WHAT YOU HAVE TO DO
Whenever a line in the entries below contains "Homebrew", copy that line.

BEGIN PROVIDED DATA

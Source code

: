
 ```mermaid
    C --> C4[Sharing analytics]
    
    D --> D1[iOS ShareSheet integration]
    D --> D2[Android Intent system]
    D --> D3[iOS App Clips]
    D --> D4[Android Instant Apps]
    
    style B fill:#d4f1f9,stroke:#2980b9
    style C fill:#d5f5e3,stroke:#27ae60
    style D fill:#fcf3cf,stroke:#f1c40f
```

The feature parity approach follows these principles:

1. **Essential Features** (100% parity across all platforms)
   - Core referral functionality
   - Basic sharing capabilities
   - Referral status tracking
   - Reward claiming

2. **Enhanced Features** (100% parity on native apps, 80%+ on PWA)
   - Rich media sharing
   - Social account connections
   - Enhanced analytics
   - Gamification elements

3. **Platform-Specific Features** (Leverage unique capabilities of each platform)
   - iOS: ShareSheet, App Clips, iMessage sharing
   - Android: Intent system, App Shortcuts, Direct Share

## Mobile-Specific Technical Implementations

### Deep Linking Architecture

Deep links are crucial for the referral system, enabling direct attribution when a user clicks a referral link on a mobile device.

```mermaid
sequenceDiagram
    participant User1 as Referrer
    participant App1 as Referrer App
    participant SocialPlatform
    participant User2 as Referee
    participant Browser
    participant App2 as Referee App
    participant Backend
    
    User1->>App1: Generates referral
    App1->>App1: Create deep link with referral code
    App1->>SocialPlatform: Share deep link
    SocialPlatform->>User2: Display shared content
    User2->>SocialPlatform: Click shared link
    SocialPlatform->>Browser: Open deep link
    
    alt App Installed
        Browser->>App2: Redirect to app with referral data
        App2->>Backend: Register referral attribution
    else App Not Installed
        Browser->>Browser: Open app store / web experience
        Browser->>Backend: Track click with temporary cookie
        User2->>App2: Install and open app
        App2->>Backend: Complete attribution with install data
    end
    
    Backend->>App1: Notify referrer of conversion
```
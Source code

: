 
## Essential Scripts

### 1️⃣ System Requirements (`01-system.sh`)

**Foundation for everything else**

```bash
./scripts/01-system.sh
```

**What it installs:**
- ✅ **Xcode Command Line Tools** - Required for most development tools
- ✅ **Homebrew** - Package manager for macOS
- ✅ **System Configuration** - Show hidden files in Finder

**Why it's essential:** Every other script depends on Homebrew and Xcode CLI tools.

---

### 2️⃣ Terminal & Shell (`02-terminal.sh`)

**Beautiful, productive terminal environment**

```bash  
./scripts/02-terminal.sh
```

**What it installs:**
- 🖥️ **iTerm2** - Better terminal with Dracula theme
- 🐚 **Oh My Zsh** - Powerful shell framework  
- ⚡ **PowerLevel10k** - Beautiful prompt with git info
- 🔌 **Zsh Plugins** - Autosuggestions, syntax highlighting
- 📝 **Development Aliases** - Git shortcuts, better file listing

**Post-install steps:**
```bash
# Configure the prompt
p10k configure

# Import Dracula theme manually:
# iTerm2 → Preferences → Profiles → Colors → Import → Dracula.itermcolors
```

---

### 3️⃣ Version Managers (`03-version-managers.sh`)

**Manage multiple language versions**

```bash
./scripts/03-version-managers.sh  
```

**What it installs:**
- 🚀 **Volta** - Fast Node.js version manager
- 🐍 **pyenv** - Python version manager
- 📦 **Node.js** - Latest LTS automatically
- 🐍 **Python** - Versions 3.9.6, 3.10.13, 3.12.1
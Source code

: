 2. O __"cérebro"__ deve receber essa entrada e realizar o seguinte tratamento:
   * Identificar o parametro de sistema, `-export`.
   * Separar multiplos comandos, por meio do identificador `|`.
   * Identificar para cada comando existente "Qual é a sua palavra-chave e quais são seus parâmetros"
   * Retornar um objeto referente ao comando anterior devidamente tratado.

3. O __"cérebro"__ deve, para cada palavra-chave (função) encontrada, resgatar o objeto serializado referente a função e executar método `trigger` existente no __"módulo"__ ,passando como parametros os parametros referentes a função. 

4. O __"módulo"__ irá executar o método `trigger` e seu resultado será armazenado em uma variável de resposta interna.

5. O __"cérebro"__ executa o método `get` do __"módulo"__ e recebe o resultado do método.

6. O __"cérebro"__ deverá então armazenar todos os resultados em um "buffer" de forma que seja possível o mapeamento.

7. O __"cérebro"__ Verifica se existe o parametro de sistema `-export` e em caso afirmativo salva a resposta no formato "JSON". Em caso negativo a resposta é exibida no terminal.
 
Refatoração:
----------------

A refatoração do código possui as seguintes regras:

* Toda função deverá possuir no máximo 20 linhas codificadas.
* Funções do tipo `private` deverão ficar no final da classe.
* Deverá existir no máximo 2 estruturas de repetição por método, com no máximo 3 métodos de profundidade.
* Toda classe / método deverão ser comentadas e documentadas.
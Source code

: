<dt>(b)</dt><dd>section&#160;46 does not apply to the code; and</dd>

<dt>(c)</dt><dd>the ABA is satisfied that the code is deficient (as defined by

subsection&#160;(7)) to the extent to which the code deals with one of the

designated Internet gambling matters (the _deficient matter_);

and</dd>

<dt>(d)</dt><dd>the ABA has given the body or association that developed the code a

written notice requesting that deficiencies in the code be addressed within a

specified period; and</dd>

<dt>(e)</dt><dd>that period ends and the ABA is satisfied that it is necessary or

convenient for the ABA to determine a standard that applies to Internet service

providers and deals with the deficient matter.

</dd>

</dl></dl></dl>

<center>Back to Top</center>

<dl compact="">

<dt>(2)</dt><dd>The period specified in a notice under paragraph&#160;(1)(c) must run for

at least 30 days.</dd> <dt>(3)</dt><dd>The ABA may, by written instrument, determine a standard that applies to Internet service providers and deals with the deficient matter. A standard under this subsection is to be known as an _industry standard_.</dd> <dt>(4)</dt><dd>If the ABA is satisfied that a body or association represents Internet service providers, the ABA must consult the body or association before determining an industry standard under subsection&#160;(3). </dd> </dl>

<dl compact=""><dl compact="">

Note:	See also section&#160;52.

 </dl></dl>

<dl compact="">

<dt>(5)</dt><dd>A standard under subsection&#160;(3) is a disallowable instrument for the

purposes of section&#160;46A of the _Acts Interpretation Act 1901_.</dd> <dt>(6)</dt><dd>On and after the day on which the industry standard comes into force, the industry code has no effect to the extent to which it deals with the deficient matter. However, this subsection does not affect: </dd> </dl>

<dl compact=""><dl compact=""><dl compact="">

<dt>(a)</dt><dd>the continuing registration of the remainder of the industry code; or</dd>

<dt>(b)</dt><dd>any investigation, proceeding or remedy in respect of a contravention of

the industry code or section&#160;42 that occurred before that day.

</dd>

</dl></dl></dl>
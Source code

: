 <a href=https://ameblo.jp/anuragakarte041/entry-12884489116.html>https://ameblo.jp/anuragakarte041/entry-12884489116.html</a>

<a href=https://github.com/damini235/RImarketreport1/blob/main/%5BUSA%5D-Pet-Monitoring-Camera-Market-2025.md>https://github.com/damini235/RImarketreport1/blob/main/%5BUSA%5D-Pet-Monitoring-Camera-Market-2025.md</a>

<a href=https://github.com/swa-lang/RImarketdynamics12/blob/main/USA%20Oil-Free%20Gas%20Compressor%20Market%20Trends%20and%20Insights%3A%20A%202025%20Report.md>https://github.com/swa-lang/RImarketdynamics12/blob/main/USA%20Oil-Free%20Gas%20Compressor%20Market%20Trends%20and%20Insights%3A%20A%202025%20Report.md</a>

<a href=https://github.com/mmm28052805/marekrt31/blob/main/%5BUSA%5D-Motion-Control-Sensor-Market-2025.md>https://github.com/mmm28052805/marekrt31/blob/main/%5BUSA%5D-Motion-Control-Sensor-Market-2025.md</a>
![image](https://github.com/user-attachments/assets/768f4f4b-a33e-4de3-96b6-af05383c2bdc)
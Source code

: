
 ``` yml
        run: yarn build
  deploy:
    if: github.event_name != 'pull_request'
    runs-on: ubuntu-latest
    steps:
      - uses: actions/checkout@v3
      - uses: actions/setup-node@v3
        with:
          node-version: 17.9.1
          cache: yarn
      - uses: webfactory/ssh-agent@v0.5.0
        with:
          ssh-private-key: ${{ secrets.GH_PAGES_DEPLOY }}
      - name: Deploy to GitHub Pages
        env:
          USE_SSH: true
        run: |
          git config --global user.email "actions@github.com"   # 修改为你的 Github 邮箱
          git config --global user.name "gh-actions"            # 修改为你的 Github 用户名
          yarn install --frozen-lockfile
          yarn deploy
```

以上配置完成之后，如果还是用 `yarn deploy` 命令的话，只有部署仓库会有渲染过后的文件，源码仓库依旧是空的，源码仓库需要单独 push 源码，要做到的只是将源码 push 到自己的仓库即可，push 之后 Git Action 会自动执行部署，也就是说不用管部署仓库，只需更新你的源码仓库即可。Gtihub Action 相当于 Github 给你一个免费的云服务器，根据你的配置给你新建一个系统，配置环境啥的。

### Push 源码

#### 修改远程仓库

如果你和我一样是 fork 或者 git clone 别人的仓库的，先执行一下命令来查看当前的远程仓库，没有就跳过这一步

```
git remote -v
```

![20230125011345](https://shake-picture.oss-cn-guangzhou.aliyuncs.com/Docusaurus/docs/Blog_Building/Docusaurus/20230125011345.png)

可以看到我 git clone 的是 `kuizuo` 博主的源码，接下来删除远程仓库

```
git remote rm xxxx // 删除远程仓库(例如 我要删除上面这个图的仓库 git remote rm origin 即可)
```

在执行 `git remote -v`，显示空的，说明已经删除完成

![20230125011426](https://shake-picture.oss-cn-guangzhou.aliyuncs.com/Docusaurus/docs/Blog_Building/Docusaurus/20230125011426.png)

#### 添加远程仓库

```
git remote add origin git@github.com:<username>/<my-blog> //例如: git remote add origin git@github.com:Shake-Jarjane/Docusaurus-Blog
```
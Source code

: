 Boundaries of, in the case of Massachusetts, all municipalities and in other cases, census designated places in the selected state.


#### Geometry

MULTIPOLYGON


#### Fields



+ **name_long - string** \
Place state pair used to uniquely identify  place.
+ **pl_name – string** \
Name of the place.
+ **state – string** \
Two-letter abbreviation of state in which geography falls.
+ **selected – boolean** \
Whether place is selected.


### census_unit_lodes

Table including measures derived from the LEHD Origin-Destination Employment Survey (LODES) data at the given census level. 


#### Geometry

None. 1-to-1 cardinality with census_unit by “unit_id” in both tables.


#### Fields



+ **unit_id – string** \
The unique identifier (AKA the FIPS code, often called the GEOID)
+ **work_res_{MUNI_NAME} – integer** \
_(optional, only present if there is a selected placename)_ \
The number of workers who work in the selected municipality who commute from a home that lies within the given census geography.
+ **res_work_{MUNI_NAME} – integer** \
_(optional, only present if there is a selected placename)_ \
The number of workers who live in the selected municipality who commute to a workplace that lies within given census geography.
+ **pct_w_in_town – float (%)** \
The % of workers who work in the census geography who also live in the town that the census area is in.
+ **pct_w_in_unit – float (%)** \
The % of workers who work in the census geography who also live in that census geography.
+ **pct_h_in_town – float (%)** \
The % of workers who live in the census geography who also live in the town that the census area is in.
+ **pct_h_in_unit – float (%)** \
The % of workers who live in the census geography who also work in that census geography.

END PROVIDED DATA

EXERCISE RESULT
- ✅ **Homebrew** - Package manager for macOS
**Why it's essential:** Every other script depends on Homebrew and Xcode CLI tools.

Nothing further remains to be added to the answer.